Photo by Nancy A. Ruhling
Edith feels right at home in the mortgage business.

Edith’s rise from housewife to head honcho is even more significant because mortgage services is very much a male-dominated industry. “There aren’t too many women running mortgage companies, much less owning them,” she says.

Although Edith never envisioned herself in this field, as far back as her childhood days in Bay Ridge, Brooklyn, she dreamed of a career in either architecture or retail. Financing homes pretty much keys into both these interests.

“I get a great satisfaction knowing that I have helped people buy the houses of their dreams,” says Edith, who bears an uncanny resemblance to actress Jean Stapleton. “And at Lyons, we’re like a family — we do everything in-house, so we really establish a relationship with our clients.”

After she graduated from the C.W. Post Campus of Long Island University, where she had a full scholarship and met her future husband, she became an assistant buyer at Gimbel’s department store. “I realized, though, that this was not what I wanted to do for the rest of my life,” she says.

She earned a master’s degree in English from New York University and taught at C.W. Post for 3 1/2 years. “I was married and pregnant with my first child, so I decided I wanted to be at home to raise my children,” she says.

Edith had not one but two daughters and settled info family life easily. “My husband and I had bought a house in Glen Cove,” she says. “It probably was the smartest thing we ever did. It was $35,000, and we put one-third down. We used the money my parents had saved for my college. It may be hard to believe, but the bank wouldn’t count my salary when giving us a mortgage because I was a woman. And I still remember the rate — it was 7.5 percent.”

In addition to being a full-time mother, Edith became what amounted to a full-time volunteer. She was active in the PTA, spent a decade on the Glen Cove school board and served the Greek Orthodox Church of the Resurrection in Brookville in a number of capacities, including Sunday school teacher. For a short time, she worked part-time in the business office of a credit union.

As their daughters grew up, Edith and her husband grew apart, and by mutual consent, they decided to divorce. “I got to keep the house, but since my children were 16 and 20, there wasn’t any child support,” Edith says. “And I only got alimony for a short time.”

Edith took a year off to find herself, and by chance, got a job with a mortgage company in Rosedale that was owned by friends. “I had done mortgage and tax work before at the credit union,” she says. “But I essentially had to learn the mortgage business from the ground up. After five years, two of my male co-workers and I formed Lyons.”


Photo by Nancy A. Ruhling
Getting a late start on her career didn’t hurt Edith’s career.

Lyons, which was named for the winning French soccer team Olympique Lyonnais, was founded in Astoria in 1996. “We didn’t make a profit the first year,” she says, “but we did draw salaries.”

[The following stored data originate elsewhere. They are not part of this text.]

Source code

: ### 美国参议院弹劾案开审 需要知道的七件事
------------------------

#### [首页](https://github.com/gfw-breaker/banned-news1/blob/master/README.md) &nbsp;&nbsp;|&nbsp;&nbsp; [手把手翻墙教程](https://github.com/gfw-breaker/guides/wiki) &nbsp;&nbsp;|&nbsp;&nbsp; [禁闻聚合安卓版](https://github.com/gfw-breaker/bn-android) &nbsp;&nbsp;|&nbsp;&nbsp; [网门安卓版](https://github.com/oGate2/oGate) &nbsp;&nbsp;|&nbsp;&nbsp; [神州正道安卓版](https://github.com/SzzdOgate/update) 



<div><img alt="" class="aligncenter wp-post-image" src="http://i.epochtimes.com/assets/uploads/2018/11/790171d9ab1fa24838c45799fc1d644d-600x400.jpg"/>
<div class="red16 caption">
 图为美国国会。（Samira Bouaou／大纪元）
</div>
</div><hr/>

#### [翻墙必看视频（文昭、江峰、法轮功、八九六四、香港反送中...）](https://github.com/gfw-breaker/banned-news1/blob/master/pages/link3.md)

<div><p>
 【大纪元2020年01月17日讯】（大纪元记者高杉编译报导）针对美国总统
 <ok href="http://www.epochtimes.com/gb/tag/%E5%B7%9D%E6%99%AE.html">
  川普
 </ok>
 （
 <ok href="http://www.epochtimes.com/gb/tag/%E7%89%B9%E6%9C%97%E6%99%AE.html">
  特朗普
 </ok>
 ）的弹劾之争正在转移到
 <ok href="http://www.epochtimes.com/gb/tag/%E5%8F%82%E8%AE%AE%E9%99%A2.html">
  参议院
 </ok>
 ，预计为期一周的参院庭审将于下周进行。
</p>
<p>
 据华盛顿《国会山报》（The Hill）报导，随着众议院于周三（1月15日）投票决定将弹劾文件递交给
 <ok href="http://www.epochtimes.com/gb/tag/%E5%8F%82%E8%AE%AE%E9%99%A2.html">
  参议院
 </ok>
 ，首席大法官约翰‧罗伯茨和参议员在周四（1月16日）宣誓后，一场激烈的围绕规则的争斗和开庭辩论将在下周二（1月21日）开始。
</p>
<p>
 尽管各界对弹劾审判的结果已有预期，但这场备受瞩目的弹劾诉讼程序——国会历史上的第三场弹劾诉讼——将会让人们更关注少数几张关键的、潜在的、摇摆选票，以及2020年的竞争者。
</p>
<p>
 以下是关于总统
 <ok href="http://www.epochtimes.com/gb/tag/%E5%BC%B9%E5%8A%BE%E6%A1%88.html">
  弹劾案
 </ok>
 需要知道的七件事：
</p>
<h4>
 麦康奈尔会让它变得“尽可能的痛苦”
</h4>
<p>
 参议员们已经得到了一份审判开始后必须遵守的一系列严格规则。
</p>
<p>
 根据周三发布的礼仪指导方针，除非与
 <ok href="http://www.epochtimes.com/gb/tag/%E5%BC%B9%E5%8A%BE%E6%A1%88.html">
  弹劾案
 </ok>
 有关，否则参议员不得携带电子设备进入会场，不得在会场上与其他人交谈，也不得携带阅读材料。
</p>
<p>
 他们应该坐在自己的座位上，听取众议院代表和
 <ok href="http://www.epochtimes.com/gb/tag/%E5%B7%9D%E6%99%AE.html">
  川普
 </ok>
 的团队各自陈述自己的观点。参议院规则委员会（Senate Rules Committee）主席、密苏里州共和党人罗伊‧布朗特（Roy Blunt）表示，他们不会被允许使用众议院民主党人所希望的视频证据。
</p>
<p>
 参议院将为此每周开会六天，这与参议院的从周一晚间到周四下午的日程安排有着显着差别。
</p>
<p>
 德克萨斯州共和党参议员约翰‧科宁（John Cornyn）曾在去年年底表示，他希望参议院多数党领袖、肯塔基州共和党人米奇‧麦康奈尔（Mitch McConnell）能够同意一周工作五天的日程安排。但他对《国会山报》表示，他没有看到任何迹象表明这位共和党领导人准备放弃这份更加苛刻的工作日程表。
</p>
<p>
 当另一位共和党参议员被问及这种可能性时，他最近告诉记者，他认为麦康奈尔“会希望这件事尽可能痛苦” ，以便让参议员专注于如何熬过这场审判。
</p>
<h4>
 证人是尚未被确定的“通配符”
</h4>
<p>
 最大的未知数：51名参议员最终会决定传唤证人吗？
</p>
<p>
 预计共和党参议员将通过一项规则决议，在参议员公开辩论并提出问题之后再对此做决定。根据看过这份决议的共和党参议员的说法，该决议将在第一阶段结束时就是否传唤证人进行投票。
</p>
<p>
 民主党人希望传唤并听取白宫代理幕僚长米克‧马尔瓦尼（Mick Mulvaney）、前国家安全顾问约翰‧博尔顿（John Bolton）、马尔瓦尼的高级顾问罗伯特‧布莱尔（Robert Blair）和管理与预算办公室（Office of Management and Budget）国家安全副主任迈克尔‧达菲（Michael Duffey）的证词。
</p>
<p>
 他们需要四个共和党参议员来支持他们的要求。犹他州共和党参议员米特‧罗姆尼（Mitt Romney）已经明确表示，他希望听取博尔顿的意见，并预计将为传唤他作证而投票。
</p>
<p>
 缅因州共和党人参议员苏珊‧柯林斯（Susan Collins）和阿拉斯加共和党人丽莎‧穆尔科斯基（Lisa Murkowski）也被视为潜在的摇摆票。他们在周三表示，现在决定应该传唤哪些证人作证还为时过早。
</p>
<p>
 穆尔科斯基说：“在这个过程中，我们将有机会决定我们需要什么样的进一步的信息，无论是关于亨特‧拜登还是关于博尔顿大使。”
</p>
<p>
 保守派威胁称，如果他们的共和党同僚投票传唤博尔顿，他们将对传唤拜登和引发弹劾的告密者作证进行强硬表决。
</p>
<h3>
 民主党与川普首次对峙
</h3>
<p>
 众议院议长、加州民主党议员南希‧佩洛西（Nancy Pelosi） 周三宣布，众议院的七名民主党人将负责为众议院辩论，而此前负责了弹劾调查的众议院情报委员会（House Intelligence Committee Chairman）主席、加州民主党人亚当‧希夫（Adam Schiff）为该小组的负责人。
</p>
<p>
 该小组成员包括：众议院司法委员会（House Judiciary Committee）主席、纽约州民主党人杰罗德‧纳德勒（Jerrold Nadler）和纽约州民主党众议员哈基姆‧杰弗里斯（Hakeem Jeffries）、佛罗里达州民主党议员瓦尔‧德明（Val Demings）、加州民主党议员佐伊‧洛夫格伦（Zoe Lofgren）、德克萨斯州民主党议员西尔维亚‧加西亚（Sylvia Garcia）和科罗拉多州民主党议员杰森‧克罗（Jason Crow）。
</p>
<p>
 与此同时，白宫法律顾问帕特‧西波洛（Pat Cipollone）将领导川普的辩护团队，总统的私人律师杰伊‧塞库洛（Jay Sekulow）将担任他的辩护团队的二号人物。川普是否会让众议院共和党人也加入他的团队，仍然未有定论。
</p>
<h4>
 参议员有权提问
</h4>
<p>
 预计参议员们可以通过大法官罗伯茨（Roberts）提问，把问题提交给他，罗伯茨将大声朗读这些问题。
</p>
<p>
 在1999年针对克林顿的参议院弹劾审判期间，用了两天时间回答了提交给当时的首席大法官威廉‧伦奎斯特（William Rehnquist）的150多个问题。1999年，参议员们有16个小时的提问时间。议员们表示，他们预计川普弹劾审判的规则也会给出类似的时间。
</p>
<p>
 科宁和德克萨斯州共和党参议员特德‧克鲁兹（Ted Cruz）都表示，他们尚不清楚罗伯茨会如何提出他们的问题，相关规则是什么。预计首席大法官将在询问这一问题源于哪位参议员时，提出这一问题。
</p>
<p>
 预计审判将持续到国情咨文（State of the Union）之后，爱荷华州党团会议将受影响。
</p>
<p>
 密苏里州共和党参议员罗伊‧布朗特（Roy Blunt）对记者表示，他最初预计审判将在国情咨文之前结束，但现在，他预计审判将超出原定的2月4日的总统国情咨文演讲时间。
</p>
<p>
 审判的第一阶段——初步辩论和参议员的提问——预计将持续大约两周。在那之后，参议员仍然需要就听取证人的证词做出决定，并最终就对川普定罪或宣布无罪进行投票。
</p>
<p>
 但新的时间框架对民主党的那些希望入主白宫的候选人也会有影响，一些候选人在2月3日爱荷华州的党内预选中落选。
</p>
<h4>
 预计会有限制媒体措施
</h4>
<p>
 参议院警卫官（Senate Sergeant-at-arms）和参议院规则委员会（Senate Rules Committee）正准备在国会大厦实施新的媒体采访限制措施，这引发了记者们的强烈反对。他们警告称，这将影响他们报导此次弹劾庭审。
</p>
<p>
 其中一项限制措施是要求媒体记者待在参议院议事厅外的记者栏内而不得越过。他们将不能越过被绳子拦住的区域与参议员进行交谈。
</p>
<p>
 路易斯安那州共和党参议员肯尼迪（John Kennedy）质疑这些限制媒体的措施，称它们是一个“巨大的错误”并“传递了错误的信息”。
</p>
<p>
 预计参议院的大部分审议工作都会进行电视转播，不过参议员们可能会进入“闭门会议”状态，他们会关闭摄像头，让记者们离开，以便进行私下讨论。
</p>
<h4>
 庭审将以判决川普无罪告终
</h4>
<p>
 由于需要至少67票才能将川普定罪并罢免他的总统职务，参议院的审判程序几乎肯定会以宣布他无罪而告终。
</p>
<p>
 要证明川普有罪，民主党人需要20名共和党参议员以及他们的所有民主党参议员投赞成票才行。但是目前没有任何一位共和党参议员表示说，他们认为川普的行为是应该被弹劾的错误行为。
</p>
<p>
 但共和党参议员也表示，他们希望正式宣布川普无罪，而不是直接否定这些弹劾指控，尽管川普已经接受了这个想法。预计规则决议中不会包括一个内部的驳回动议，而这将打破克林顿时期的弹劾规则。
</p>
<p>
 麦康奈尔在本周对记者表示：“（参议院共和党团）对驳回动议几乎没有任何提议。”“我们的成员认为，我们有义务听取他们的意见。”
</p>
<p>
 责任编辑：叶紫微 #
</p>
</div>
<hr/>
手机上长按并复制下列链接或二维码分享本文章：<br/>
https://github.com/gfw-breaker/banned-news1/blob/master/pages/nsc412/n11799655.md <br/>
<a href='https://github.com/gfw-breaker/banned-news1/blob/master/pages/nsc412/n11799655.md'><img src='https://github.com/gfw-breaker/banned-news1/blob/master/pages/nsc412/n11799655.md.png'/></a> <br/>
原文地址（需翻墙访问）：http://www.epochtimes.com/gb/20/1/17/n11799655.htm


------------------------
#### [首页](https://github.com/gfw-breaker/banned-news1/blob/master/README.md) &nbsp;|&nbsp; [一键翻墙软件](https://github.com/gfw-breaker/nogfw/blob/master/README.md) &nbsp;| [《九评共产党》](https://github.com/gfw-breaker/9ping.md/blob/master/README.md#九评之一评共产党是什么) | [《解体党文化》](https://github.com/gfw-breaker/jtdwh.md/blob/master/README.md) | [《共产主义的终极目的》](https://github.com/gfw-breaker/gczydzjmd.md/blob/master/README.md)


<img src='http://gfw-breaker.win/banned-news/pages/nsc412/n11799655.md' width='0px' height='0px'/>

And she used her salary to put her daughters not only through college but also graduate school.

Today, Lyons has 25 employees, offices in Astoria and New Jersey and services $330 million in commercial and Fannie Mae and other residential loans, mostly in Nassau and Queens. “Lyons never got involved in the subprime mess,” Edith says. “We were very careful. Our foreclosure rate is not high.”

Edith doesn’t have any regrets about starting her career late in life. “Some people tell me that I wasted my life because I stayed home raising my daughters,” she says. “But I wouldn’t have done it differently.”

Lyons keeps Edith pretty busy — she rarely leaves the office before 8 or 9 p.m. — but she finds the work exciting. “I like finance,” she says. “It’s very dynamic.”

And so is Lyons. At the end of last year, the company moved into a new contemporary glass and steel building in Astoria. “In the future, I envision us spreading and expanding with a bigger network that will be opening more doors,” she says. “There’s plenty of business for us in this area.”

Edith is looking forward to being there every step of the way. “I’m not going to think about slowing down” she says. “My father and grandfather didn’t retire until they were in their 80s, so I have some time left.”